La herencia de autoritarismo que la tiranía de Trujillo fortaleció en la conciencia de este país, se resiste a dar paso a nuevas formas de conducción política. Aprovechando el fracaso del liderazgo nacional para mejorar las expectativas de la población, hay gente entre nosotros que se desvive por retrotraernos a las peores y más crueles formas del pasado.
Hay incluso quienes se atreven a sostener la tesis de que muchos de los más atroces crímenes de esa era fueron el fruto de los excesos de sus colaboradores y no de las directrices del tirano.
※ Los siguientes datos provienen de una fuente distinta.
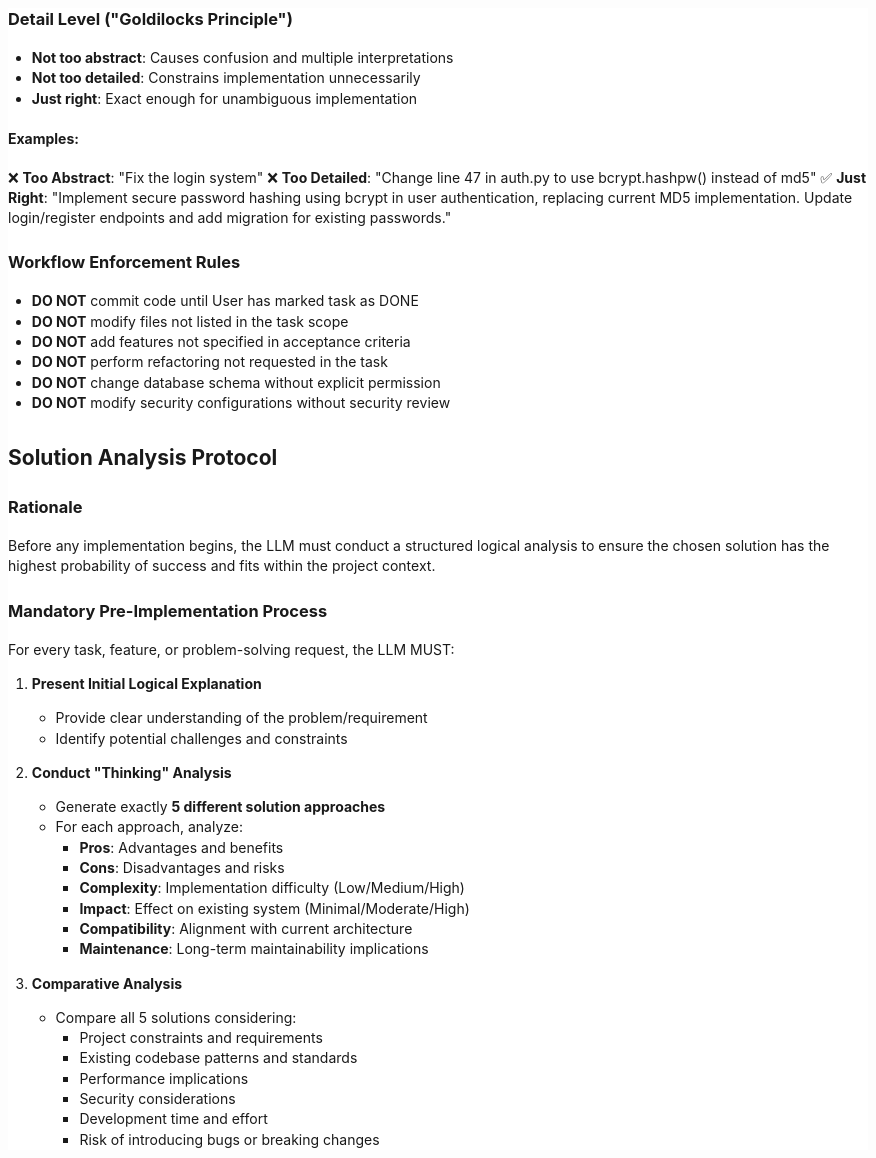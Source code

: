 ### Detail Level ("Goldilocks Principle")
- **Not too abstract**: Causes confusion and multiple interpretations
- **Not too detailed**: Constrains implementation unnecessarily
- **Just right**: Exact enough for unambiguous implementation

#### Examples:
❌ **Too Abstract**: "Fix the login system"
❌ **Too Detailed**: "Change line 47 in auth.py to use bcrypt.hashpw() instead of md5"
✅ **Just Right**: "Implement secure password hashing using bcrypt in user authentication, replacing current MD5 implementation. Update login/register endpoints and add migration for existing passwords."

### Workflow Enforcement Rules
- **DO NOT** commit code until User has marked task as DONE
- **DO NOT** modify files not listed in the task scope
- **DO NOT** add features not specified in acceptance criteria
- **DO NOT** perform refactoring not requested in the task
- **DO NOT** change database schema without explicit permission
- **DO NOT** modify security configurations without security review

## Solution Analysis Protocol

### Rationale
Before any implementation begins, the LLM must conduct a structured logical analysis to ensure the chosen solution has the highest probability of success and fits within the project context.

### Mandatory Pre-Implementation Process
For every task, feature, or problem-solving request, the LLM MUST:

1. **Present Initial Logical Explanation**
   - Provide clear understanding of the problem/requirement
   - Identify potential challenges and constraints

2. **Conduct "Thinking" Analysis**
   - Generate exactly **5 different solution approaches**
   - For each approach, analyze:
     - **Pros**: Advantages and benefits
     - **Cons**: Disadvantages and risks  
     - **Complexity**: Implementation difficulty (Low/Medium/High)
     - **Impact**: Effect on existing system (Minimal/Moderate/High)
     - **Compatibility**: Alignment with current architecture
     - **Maintenance**: Long-term maintainability implications

3. **Comparative Analysis**
   - Compare all 5 solutions considering:
     - Project constraints and requirements
     - Existing codebase patterns and standards
     - Performance implications
     - Security considerations
     - Development time and effort
     - Risk of introducing bugs or breaking changes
Tan peregrina afirmación constituye una ofensa adicional a los deudos de esos desmanes, muchos de los cuales, como el asesinato de las hermanas Mirabal, aún sacuden la conciencia de la sociedad dominicana. Fue precisamente ese bárbaro asesinato, ordenado personalmente por el tirano, lo que rompió los últimos y débiles lazos que todavía, en noviembre de 1960, unían al régimen con los sectores en los que se había sostenido durante tres décadas.
La lealtad al recuerdo de Trujillo pregonado todavía por muchos de sus alabarderos que siguen ocupando posiciones importantes en el país, tanto en el área pública como en la privada, es el más triste legado de aquella época. A despecho del dolor que provocó, parecería que el fantasma de Trujillo aún marca el rumbo de la nación. Su huella aparece en casi todas las facetas de la vida nacional. Incluso las formas protocolares todavía dominan la escena oficial, como puede verse en cada inauguración de una obra pública, en cada gira presidencial por el interior o en algunas noches en el Palacio Nacional. La herencia del trujillismo que tan obstinadamente se niega a morir obstaculiza nuestra marcha hacia el futuro y la modernidad de la que tanto se nos habla. Se equivocan quienes piensan que todo rasgo de ese régimen desapareció con la muerte del tirano.